--- DATASET EXCERPTS ---
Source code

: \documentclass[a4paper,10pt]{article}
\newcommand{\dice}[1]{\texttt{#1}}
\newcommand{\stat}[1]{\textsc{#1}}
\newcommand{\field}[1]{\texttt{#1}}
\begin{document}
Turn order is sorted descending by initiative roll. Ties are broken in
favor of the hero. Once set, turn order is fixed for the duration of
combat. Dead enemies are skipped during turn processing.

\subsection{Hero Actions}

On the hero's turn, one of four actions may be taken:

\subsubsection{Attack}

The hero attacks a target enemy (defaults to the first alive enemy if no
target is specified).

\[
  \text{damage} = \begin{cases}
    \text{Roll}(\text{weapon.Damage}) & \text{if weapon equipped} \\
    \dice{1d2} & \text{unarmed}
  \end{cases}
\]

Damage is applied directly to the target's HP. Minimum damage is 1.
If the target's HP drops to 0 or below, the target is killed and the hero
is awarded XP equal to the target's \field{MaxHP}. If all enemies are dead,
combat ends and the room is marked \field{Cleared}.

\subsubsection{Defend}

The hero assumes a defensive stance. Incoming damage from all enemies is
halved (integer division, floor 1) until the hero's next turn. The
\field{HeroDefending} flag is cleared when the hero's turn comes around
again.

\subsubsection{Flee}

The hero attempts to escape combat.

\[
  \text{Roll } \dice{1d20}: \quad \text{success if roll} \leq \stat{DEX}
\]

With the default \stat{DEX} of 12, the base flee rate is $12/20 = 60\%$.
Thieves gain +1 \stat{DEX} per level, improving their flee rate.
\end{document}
---
--- DATASET EXCERPTS ---
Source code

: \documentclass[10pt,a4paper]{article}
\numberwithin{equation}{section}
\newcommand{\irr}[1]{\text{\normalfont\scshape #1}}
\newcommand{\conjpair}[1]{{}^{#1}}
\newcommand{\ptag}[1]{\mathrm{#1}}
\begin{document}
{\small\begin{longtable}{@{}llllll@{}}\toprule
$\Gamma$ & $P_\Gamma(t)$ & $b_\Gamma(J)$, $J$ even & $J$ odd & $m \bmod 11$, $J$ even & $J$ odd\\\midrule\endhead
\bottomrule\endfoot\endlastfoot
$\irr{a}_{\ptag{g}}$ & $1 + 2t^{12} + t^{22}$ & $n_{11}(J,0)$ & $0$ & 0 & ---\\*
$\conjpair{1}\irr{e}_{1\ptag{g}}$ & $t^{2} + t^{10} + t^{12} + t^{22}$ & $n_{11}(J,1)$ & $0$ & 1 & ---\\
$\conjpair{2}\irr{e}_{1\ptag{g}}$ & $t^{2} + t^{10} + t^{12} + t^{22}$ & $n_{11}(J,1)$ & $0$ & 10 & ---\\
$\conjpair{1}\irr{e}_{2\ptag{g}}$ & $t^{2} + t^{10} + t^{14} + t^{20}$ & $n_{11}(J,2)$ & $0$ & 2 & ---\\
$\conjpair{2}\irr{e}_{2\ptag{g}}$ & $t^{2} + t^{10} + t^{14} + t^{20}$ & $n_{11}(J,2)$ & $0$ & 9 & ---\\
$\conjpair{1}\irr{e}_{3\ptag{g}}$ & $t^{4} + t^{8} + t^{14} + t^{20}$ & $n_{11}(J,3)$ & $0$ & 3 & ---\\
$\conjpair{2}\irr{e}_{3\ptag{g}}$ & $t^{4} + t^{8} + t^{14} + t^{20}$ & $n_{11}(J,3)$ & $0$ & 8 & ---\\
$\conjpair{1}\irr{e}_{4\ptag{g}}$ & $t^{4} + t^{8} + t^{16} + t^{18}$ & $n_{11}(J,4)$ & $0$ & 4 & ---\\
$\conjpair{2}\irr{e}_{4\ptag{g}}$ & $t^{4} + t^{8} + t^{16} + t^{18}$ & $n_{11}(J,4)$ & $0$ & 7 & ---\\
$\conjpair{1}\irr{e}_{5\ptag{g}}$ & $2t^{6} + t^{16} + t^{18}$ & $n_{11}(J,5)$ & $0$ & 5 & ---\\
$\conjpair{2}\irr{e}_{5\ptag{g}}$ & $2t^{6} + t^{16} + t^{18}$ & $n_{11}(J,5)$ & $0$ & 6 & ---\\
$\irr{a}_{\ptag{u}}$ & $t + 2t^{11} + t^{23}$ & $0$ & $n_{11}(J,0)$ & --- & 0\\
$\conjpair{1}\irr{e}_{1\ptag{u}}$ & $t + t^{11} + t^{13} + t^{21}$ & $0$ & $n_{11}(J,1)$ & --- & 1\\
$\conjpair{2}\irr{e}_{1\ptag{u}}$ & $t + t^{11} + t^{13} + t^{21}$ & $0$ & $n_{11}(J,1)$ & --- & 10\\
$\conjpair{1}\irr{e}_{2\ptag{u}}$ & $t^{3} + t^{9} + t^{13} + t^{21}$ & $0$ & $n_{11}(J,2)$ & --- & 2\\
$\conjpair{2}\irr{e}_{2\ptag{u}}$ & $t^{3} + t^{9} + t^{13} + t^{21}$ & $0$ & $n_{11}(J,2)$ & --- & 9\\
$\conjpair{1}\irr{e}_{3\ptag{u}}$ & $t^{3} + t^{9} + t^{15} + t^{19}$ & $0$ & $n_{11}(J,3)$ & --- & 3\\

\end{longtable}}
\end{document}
---
EXERCISE – From the listing above, collect each line in which the string "documentclass" appears.

RESPONSE BOX –
: \documentclass[a4paper,10pt]{article}
: \documentclass[10pt,a4paper]{article}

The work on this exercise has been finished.